Morality abandoned for progress, innovation

Four years ago, President Barack Obama ran on the platform of hope and change, a progressive mantra that defines his liberal ideology. As Paul Gigot wrote last week in the Wall Street Journal, “In his more candid moments, Mr. Obama has said he wants to be the progressive version of Reagan, that his goal is ‘fundamentally transforming’ America.”

Obama’s first four years have certainly delivered change, and, as Gigot notes, his next four are likely to “be about preserving the government gains … and using regulation to press government control wherever else he can.” His policy implementations have proven as much, but they further beg the question: Does Obama’s vision for progress offer true hope?

Although progress is inevitable due to the constant flow of knowledge and ideas, a certain amount of prudence is necessary to ensure that such progress does not undermine the pillars upon which our society stands. Progress at the expense of traditionally established virtue will not succeed in upholding the common good; rather, it diminishes the common good in the name of societal advancement and economic prosperity.
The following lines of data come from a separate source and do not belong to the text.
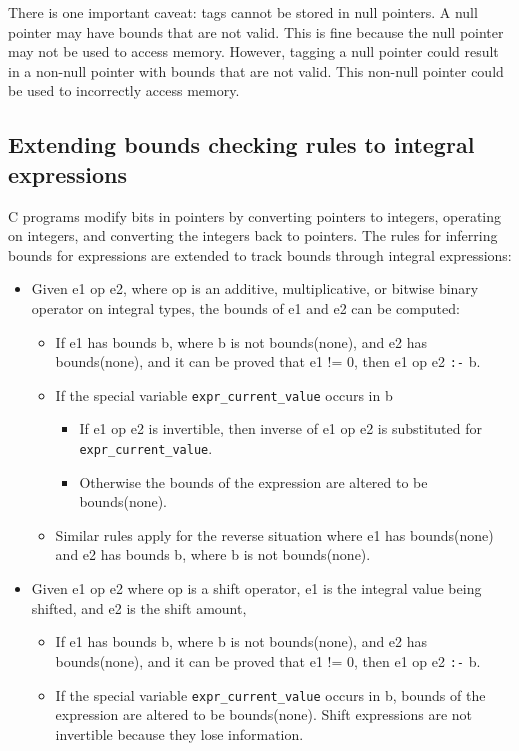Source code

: There is one important caveat: tags cannot be stored in null pointers. A
null pointer may have bounds that are not valid. This is fine because
the null pointer may not be used to access memory. However, tagging a
null pointer could result in a non-null pointer with bounds that are not
valid. This non-null pointer could be used to incorrectly access memory.

\subsection{Extending bounds checking rules to integral
expressions}

C programs modify bits in pointers by converting pointers to integers,
operating on integers, and converting the integers back to pointers. The
rules for inferring bounds for expressions are extended to track bounds
through integral expressions:

\begin{itemize}
\item
  Given e1 op e2, where op is an additive, multiplicative, or bitwise
  binary operator on integral types, the bounds of e1 and e2 can be
  computed:

  \begin{itemize}
  \item
    If e1 has bounds b, where b is not bounds(none), and e2 has
    bounds(none), and it can be proved that e1 != 0, then e1 op e2
    \texttt{:-} b.
  \item
    If the special variable \texttt{expr\_current\_value} occurs in b

    \begin{itemize}
    \item
      If e1 op e2 is invertible, then inverse of e1 op e2 is substituted
      for \texttt{expr\_current\_value}.
    \item
      Otherwise the bounds of the expression are altered to be
      bounds(none).
    \end{itemize}
  \item
    Similar rules apply for the reverse situation where e1 has
    bounds(none) and e2 has bounds b, where b is not bounds(none).
  \end{itemize}
\item
  Given e1 op e2 where op is a shift operator, e1 is the integral value
  being shifted, and e2 is the shift amount,

  \begin{itemize}
  \item
    If e1 has bounds b, where b is not bounds(none), and e2 has
    bounds(none), and it can be proved that e1 != 0, then e1 op e2
    \texttt{:-} b.
  \item
    If the special variable \texttt{expr\_current\_value} occurs in b,
    bounds of the expression are altered to be bounds(none). Shift
    expressions are not invertible because they lose information.
  \end{itemize}
\end{itemize}

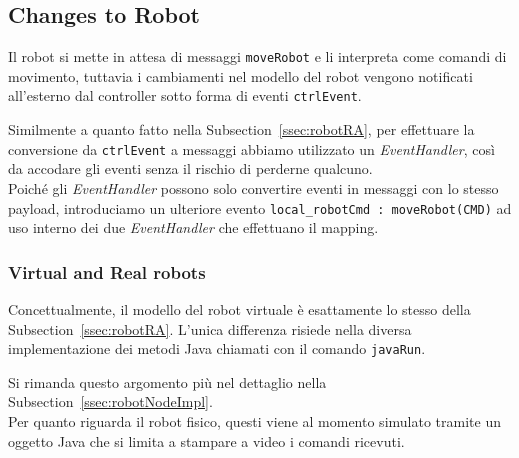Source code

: \documentclass{../llncs}
\newcommand{\codescript}[1]{{\mbox{\small{\texttt{#1}}}}\xspace}
\newcommand{\labelssec}[1]{\label{ssec:#1}}
\newcommand{\xss}[1]{\subsectionname~\ref{ssec:#1}}
\newcommand{\subsectionname}{Subsection}
\begin{document}


\subsection{Changes to Robot}
Il robot si mette in attesa di messaggi \codescript{moveRobot} e li interpreta come comandi di movimento, tuttavia i cambiamenti nel modello del robot vengono notificati all'esterno dal controller sotto forma di eventi \codescript{ctrlEvent}.

Similmente a quanto fatto nella \xss{robotRA}, per effettuare la conversione da \codescript{ctrlEvent} a messaggi abbiamo utilizzato un \emph{EventHandler}, così da accodare gli eventi senza il rischio di perderne qualcuno.\\ %



Poiché gli \emph{EventHandler} possono solo convertire eventi in messaggi con lo stesso payload, introduciamo un ulteriore evento \codescript{local\_robotCmd : moveRobot(CMD)} ad uso interno dei due \emph{EventHandler} che effettuano il mapping.

%

\subsubsection{Virtual and Real robots}
\labelssec{virtualRobotPA}
Concettualmente, il modello del robot virtuale è esattamente lo stesso della \xss{robotRA}. L'unica differenza risiede nella diversa implementazione dei metodi Java chiamati con il comando \codescript{javaRun}.

Si rimanda questo argomento più nel dettaglio nella \xss{robotNodeImpl}.\\

Per quanto riguarda il robot fisico, questi viene al momento simulato tramite un oggetto Java che si limita a stampare a video i comandi ricevuti.
\end{document}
In short, progress must be conjoined with virtue in order to truly uphold the common good. Virtue, from the Greek “virtues,” literally translates to moral excellence. This classical ideal has maintained a cultural presence throughout the course of humanity, namely through ancient Greek philosophy and the Judeo-Christian attitudes. It should be noted that both these influences were instrumental during the foundation of the U.S.
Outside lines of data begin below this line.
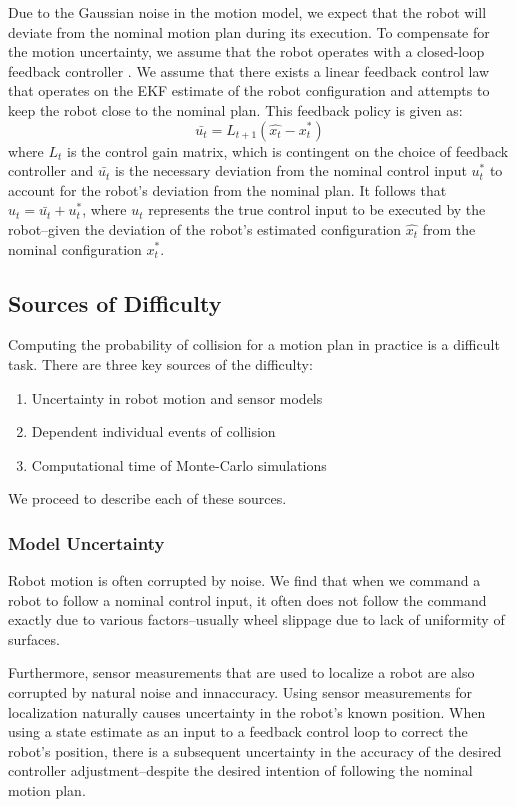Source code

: \documentclass[journal]{IEEEtran}
\begin{document}
Due to the Gaussian noise in the motion model, we expect that the robot will deviate from the nominal motion plan during its execution. To compensate for the motion uncertainty, we assume that the robot operates with a closed-loop feedback controller \cite{IEEEhowto:stengel}. We assume that there exists a linear feedback control law that operates on the EKF estimate of the robot configuration and attempts to keep the robot close to the nominal plan. This feedback policy is given as:%
$$\bar{u_t} = L_{t+1}(\hat{x_t} - x_t^*) $$
where $L_{t}$ is the control gain matrix, which is contingent on the choice of feedback controller \cite{IEEEhowto:stengel} and $\bar{u_t}$ is the necessary deviation from the nominal control input $u_t^*$ to account for the robot's deviation from the nominal plan. It follows that $u_t = \bar{u_t} + u_t^*$, where $u_t$ represents the true control input to be executed by the robot--given the deviation of the robot's estimated configuration $\hat{x_t}$ from the nominal configuration $x_t^*$.

\subsection{Sources of Difficulty}
Computing the probability of collision for a motion plan in practice is a difficult task. There are three key sources of the difficulty:
\begin{enumerate}
\item Uncertainty in robot motion and sensor models
\item Dependent individual events of collision
\item Computational time of Monte-Carlo simulations
\end{enumerate}

We proceed to describe each of these sources.
\subsubsection{Model Uncertainty}
Robot motion is often corrupted by noise. We find that when we command a robot to follow a nominal control input, it often does not follow the command exactly due to various factors--usually wheel slippage due to lack of uniformity of surfaces.

Furthermore, sensor measurements that are used to localize a robot are also corrupted by natural noise and innaccuracy. Using sensor measurements for localization naturally causes uncertainty in the robot's known position. When using a state estimate as an input to a feedback control loop to correct the robot's position, there is a subsequent uncertainty in the accuracy of the desired controller adjustment--despite the desired intention of following the nominal motion plan.
\end{document}
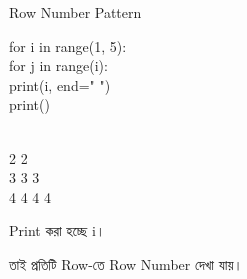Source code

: \begin{codeoutputbox}{Row Number Pattern}

\noindent
\begin{minipage}[t]{0.53\linewidth}
\codeheading

\begin{english}
\ttfamily
for i in range(1, 5):\\
\hspace*{4mm}for j in range(i):\\
\hspace*{8mm}print(i, end=" ")\\
\hspace*{4mm}print()
\end{english}

\end{minipage}
\hfill
\begin{minipage}[t]{0.43\linewidth}
\outputheading

\begin{english}
\\
2 2\\
3 3 3\\
4 4 4 4
\end{english}

\medskip

Print করা হচ্ছে
\textenglish{\ttfamily i}।

তাই প্রতিটি Row-তে Row Number দেখা যায়।

\end{minipage}

\end{codeoutputbox}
As evidenced in the founding documents, the Founding Fathers maintained a deep respect for classical ideals and the Christian heritage, both of which they studied extensively. Patrick Henry wrote, “The great pillars of all government and of social life (are) virtue, morality and religion.”
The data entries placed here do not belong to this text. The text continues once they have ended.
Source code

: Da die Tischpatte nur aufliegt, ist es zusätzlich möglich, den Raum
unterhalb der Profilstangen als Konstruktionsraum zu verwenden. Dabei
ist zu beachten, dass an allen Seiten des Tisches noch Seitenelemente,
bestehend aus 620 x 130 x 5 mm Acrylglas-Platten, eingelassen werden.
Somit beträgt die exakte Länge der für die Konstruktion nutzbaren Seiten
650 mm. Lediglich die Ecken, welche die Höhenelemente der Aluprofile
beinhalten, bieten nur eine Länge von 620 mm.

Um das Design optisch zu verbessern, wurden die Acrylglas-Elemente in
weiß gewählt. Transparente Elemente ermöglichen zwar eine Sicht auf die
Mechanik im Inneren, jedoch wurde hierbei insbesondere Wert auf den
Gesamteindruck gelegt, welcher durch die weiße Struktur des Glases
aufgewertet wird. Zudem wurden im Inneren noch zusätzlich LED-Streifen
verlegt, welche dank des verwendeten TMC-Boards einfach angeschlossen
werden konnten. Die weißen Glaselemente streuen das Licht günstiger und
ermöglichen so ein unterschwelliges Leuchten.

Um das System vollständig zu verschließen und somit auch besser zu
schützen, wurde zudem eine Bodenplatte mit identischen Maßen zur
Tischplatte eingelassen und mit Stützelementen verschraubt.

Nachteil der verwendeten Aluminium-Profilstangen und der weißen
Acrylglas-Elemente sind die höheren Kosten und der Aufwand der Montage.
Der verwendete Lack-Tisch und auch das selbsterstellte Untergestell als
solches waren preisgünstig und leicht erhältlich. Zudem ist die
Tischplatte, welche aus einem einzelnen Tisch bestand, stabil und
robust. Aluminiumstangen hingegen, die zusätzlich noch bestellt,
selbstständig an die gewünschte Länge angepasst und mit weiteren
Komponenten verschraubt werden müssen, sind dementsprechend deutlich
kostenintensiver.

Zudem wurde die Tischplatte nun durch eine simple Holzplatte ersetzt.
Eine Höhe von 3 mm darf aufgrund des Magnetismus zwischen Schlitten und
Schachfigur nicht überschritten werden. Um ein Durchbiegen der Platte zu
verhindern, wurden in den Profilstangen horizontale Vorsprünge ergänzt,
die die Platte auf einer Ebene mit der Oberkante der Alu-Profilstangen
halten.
History reminds us that when virtue and morality are divorced from culture, degeneration of the state is certain to follow. This degeneration is most explicitly visible when human beings become expendable for the sake of progress, or another popular buzzword, convenience. This disfigurement of the concept of humanity is a lie that must be abolished.

The battle can only be fought by individuals who recognize that culture cannot progress in good conscience if virtue and morality become subjective. Plato acknowledged the inherent danger in subjective morality. In countering the Sophists, a group of thinkers who taught self-interest as the highest ideal, Plato argued that this line of thought would lead to a moral uproar. If individuals could choose for themselves particular truths, then there would be no objective compass to direct humanity.

Yet, this is the current landscape of our culture today, one that is riddled with individualism under the guise of compassion. In reality, the popular social agendas of the modern age uproot truth and morality for the sake of progress. Virtue and justice in particular, are abandoned in the wake of this secular movement.

These changes we are witnessing in politics and culture today suggest the need for individuals who are willing to courageously defend the truth. For without the truth, there is no hope in modern progress.